Data under study:

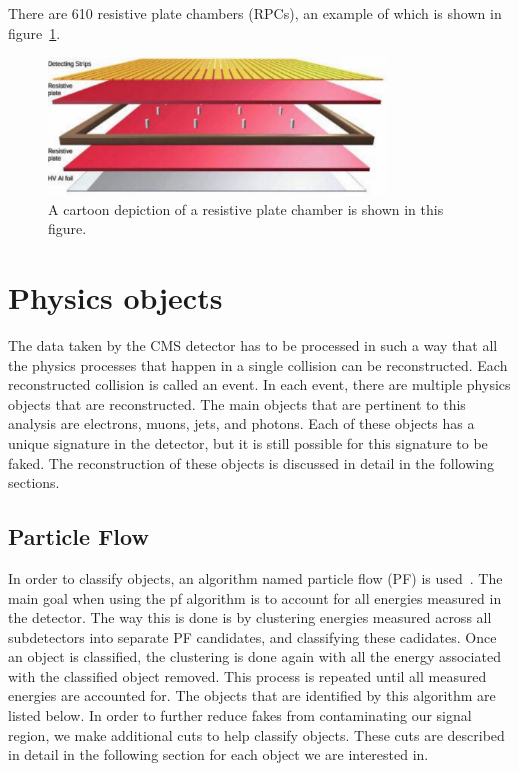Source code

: There are 610 resistive plate chambers (RPCs), an example of which is shown in figure~\ref{fig:RPC}.

\begin{figure}[!htb]
  \begin{center}
    \includegraphics[width=0.8\textwidth]{cms/figs/RPClayers.pdf}
    \caption{
      \label{fig:RPC}
      A cartoon depiction of a resistive plate chamber is shown in this figure. 
    }
  \end{center}
\end{figure}


\section{Physics objects}
The data taken by the CMS detector has to be processed in such a way that all the physics processes that happen in a single collision can be reconstructed.
Each reconstructed collision is called an event.
In each event, there are multiple physics objects that are reconstructed.
The main objects that are pertinent to this analysis are electrons, muons, jets, and photons.
Each of these objects has a unique signature in the detector, but it is still possible for this signature to be faked.
The reconstruction of these objects is discussed in detail in the following sections.

\subsection{Particle Flow}
\label{subs:particleflow}
In order to classify objects, an algorithm named particle flow (PF) is used~\cite{pfReco}. 
The main goal when using the pf algorithm is to account for all energies measured in the detector.
The way this is done is by clustering energies measured across all subdetectors into separate PF candidates, and classifying these cadidates.
Once an object is classified, the clustering is done again with all the energy associated with the classified object removed.
This process is repeated until all measured energies are accounted for.
The objects that are identified by this algorithm are listed below.
In order to further reduce fakes from contaminating our signal region, we make additional cuts to help classify objects.
These cuts are described in detail in the following section for each object we are interested in.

Exercise prompt:
From the listing above, return each line with the word "measured".

Written response:
The main goal when using the pf algorithm is to account for all energies measured in the detector.
The way this is done is by clustering energies measured across all subdetectors into separate PF candidates, and classifying these cadidates.
This process is repeated until all measured energies are accounted for.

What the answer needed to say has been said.